Maka belakangan, ketika saya sadar bahwa kerusakan yang dihasilkan dari efek tambang—yang selalu beririsan dengan pembangunan—ada mengintai di sekitar kita. Saya jadi mulai mengikuti berita-beritanya. Dan berdekatan dengan kejadian kematian di Parung-Panjang kemarin, ada peristiwa pembakaran gubuk-gubuk tambang emas oleh warga Pangradin, Jasingsa, lantaran eksploitasi dan hasil limbah dari tambang-tambang emas itu mengotori sungai yang menjadi penghidupan warga.

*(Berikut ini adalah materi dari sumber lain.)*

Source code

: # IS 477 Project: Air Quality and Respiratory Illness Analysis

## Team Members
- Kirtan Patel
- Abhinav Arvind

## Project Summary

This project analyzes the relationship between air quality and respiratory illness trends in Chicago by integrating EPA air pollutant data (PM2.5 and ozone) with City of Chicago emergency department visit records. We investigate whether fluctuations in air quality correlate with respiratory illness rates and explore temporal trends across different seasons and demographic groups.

Tapi dari ketiga tulisan mengenai Parung-panjang yang ada di Halimunsalaka, saya merasa ada yang tidak tertulis dengan jelas di sana, meski saya percaya, pasti para penulis sadar, tapi mungkin mereka masih ingin menulis secara ramah, maka mereka luput menuliskan, bahwa masalah lingkungan pada dasarnya bersifat sosial dan politik, dan berakar pada warisan dominasi dan hierarki sosial. Dan biang kerok dari masalah tambang di Parung-panjang, semua karena kapitalisme sialan yang mengangkang kokoh di Parung-Panjang.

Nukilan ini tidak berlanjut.